When we last tested the CBR650F, we were impressed by its comfortable ergos and grunty inline-four engine. Both the CBR650F and the naked version of it, the CB650F, were redesigned for the European market last year, but did not make it to the United States. Next year, that changes as both models will be in U.S. dealer showrooms beginning this August. Also returning is the popular Grom.

Take a look at the following press release from Honda, which includes a description of the changes made to the 650s last year in Europe. Among other changes, both models received a “Showa Dual Bending Valve” fork. Here is the full press release:

TORRANCE, Calif. (May 9, 2017) – American Honda announced today the addition of the CB650F to its model lineup for the 2018 model year, while also confirming the return of two other exhilarating sport bikes in the capable CBR650F and the incredibly popular Grom. The CB650F is the latest in an admired lineage of Honda middleweight four-cylinder naked bikes dating back to the CB400F of the 1970s, and with a great power-to-weight ratio, pared-back style, and comfortable riding position, it has all the elements of a great-performing midsize street-fighter.

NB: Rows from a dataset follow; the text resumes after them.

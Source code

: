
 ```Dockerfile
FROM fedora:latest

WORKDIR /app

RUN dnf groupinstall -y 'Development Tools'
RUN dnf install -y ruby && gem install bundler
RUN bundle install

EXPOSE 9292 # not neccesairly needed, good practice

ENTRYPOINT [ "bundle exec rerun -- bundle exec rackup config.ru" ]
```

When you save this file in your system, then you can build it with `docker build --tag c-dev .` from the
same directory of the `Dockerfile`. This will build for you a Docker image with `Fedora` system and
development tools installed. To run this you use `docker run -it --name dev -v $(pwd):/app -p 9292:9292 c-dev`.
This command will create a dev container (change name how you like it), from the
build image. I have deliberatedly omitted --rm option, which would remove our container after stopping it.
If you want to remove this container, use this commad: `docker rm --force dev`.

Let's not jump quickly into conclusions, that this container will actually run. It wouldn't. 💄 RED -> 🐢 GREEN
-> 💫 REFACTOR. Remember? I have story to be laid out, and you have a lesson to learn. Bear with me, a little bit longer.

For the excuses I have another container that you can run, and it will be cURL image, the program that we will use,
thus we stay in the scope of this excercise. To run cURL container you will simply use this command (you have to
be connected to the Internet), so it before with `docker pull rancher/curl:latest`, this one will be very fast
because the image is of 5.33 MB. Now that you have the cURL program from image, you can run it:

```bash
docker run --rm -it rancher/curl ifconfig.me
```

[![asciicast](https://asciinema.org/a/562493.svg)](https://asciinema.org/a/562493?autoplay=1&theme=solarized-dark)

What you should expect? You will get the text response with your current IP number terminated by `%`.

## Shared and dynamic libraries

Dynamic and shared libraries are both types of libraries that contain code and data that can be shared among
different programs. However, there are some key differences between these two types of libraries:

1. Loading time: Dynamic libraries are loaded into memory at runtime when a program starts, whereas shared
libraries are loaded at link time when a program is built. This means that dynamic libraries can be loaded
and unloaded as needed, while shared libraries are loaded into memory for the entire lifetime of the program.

“We’re pleased to offer the tough-looking, strong-performing CB650F to American customers for the 2018 model year,” said Lee Edmunds, American Honda’s Manager of Motorcycle Marketing Communications. “The CBR650F has shown that this four-cylinder power plant is a solid performer, and in this package it adeptly rounds out our comprehensive lineup of naked sport bikes, fitting in perfectly between the CB500F and the CB1000R.”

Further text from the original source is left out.